Although these cases rarely involve national security issues, documents reviewed by Reuters show that law enforcement agents have been directed to conceal how such investigations truly begin – not only from defense lawyers but also sometimes from prosecutors and judges.
The undated documents show that federal agents are trained to “recreate” the investigative trail to effectively cover up where the information originated, a practice that some experts say violates a defendant’s Constitutional right to a fair trial. If defendants don’t know how an investigation began, they cannot know to ask to review potential sources of exculpatory evidence – information that could reveal entrapment, mistakes or biased witnesses.
“I have never heard of anything like this at all,” said Nancy Gertner, a Harvard Law School professor who served as a federal judge from 1994 to 2011. Gertner and other legal experts said the program sounds more troubling than recent disclosures that the National Security Agency has been collecting domestic phone records. The NSA effort is geared toward stopping terrorists; the DEA program targets common criminals, primarily drug dealers.
“It is one thing to create special rules for national security,” Gertner said. “Ordinary crime is entirely different. It sounds like they are phonying up investigations.”
The unit of the DEA that distributes the information is called the Special Operations Division, or SOD. Two dozen partner agencies comprise the unit, including the FBI, CIA, NSA, Internal Revenue Service and the Department of Homeland Security. It was created in 1994 to combat Latin American drug cartels and has grown from several dozen employees to several hundred.
Today, much of the SOD’s work is classified, and officials asked that its precise location in Virginia not be revealed. The documents reviewed by Reuters are marked “Law Enforcement Sensitive,” a government categorization that is meant to keep them confidential.
“Remember that the utilization of SOD cannot be revealed or discussed in any investigative function,” a document presented to agents reads. The document specifically directs agents to omit the SOD’s involvement from investigative reports, affidavits, discussions with prosecutors and courtroom testimony. Agents are instructed to then use “normal investigative techniques to recreate the information provided by SOD.”

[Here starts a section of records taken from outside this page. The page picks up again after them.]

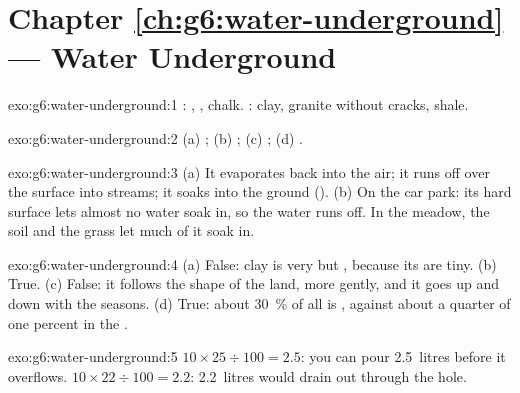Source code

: \section*{Chapter \ref{ch:g6:water-underground} --- Water Underground}

\begin{solution}{exo:g6:water-underground:1}
: , , chalk. : clay, granite without cracks,
shale.
\end{solution}

\begin{solution}{exo:g6:water-underground:2}
(a) ; (b) ; (c) ; (d) .
\end{solution}

\begin{solution}{exo:g6:water-underground:3}
(a) It evaporates back into the air; it runs off over the surface into
streams; it soaks into the ground (). (b) On the car park: its
hard surface lets almost no water soak in, so the water runs off. In the
meadow, the soil and the grass let much of it soak in.
\end{solution}

\begin{solution}{exo:g6:water-underground:4}
(a) False: clay is very  but , because its  are tiny.
(b) True. (c) False: it follows the shape of the land, more gently, and it
goes up and down with the seasons. (d) True: about 30~\% of all 
is , against about a quarter of one percent in the .
\end{solution}

\begin{solution}{exo:g6:water-underground:5}
$10 \times 25 \div 100 = 2.5$: you can pour 2.5~litres before it overflows.
$10 \times 22 \div 100 = 2.2$: 2.2~litres would drain out through the hole.
\end{solution}

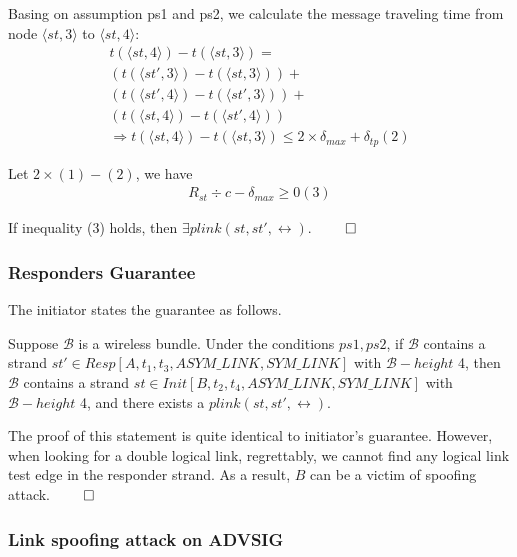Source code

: Basing on assumption ps1 and ps2, we calculate the message traveling time from node $\langle st, 3 \rangle$ to $\langle st, 4 \rangle$:
\begin{equation*}
\label{equation1}
\begin{split}
t(\langle st,4\rangle) - t(\langle st, 3 \rangle) = \\
(t(\langle st', 3 \rangle) - t(\langle st, 3 \rangle)) + \\
(t(\langle st', 4 \rangle) - t(\langle st', 3 \rangle)) + \\
(t(\langle st, 4 \rangle) - t(\langle st', 4 \rangle)) \\
\Rightarrow t(\langle st,4\rangle) - t(\langle st, 3 \rangle) \le 2 \times \delta_{max} + \delta_{tp} (2)
\end{split}
\end{equation*}

 Let $2\times(1) - (2)$, we have
\begin{equation*}
\label{equation2}
\begin{split}
	R_{st} \div c - \delta_{max} \ge 0 (3)
\end{split}
\end{equation*}

If inequality (3) holds, then $\exists plink(st,st', \leftrightarrow)$. $\qed$
  
\subsubsection*{Responders Guarantee}

The initiator states the guarantee as follows.

Suppose $\mathcal{B}$ is a wireless bundle. Under the conditions $ps1, ps2$, if $\mathcal{B}$ contains a strand $st' \in Resp[A,t_1,t_3,ASYM\_LINK, SYM\_LINK]$ with $\mathcal{B} -height$ 4, then $\mathcal{B}$ contains a strand $st \in Init[B,t_2,t_4,ASYM\_LINK, SYM\_LINK]$ with $\mathcal{B} -height$ 4, and there exists a $plink(st,st',\leftrightarrow)$. 

The proof of this statement is quite identical to initiator's guarantee. However, when looking for a double logical link, regrettably, we cannot find any logical link test edge in the responder strand. As a result, $B$ can be a victim of spoofing attack. $\qed$ 
 
\subsubsection*{Link spoofing attack on ADVSIG} 

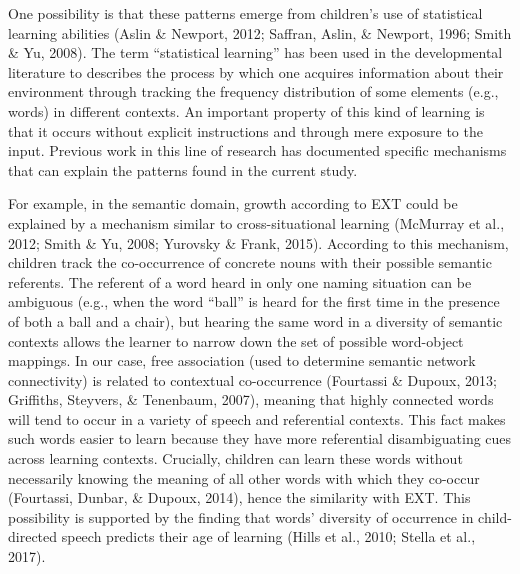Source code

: \documentclass[english,,man,floatsintext]{apa6}
\begin{document}
One possibility is that these patterns emerge from children's use of statistical learning abilities (Aslin \& Newport, 2012; Saffran, Aslin, \& Newport, 1996; Smith \& Yu, 2008). The term \enquote{statistical learning} has been used in the developmental literature to describes the process by which one acquires information about their environment through tracking the frequency distribution of some elements (e.g., words) in different contexts. An important property of this kind of learning is that it occurs without explicit instructions and through mere exposure to the input. Previous work in this line of research has documented specific mechanisms that can explain the patterns found in the current study.

For example, in the semantic domain, growth according to EXT could be explained by a mechanism similar to cross-situational learning (McMurray et al., 2012; Smith \& Yu, 2008; Yurovsky \& Frank, 2015). According to this mechanism, children track the co-occurrence of concrete nouns with their possible semantic referents. The referent of a word heard in only one naming situation can be ambiguous (e.g., when the word \enquote{ball} is heard for the first time in the presence of both a ball and a chair), but hearing the same word in a diversity of semantic contexts allows the learner to narrow down the set of possible word-object mappings. In our case, free association (used to determine semantic network connectivity) is related to contextual co-occurrence (Fourtassi \& Dupoux, 2013; Griffiths, Steyvers, \& Tenenbaum, 2007), meaning that highly connected words will tend to occur in a variety of speech and referential contexts. This fact makes such words easier to learn because they have more referential disambiguating cues across learning contexts. Crucially, children can learn these words without necessarily knowing the meaning of all other words with which they co-occur (Fourtassi, Dunbar, \& Dupoux, 2014), hence the similarity with EXT. This possibility is supported by the finding that words' diversity of occurrence in child-directed speech predicts their age of learning (Hills et al., 2010; Stella et al., 2017).
\end{document}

A spokesman with the Department of Justice, which oversees the DEA, declined to comment.
But two senior DEA officials defended the program, and said trying to “recreate” an investigative trail is not only legal but a technique that is used almost daily.
A former federal agent in the northeastern United States who received such tips from SOD described the process. “You’d be told only, ‘Be at a certain truck stop at a certain time and look for a certain vehicle.’ And so we’d alert the state police to find an excuse to stop that vehicle, and then have a drug dog search it,” the agent said.
“PARALLEL CONSTRUCTION”
After an arrest was made, agents then pretended that their investigation began with the traffic stop, not with the SOD tip, the former agent said. The training document reviewed by Reuters refers to this process as “parallel construction.”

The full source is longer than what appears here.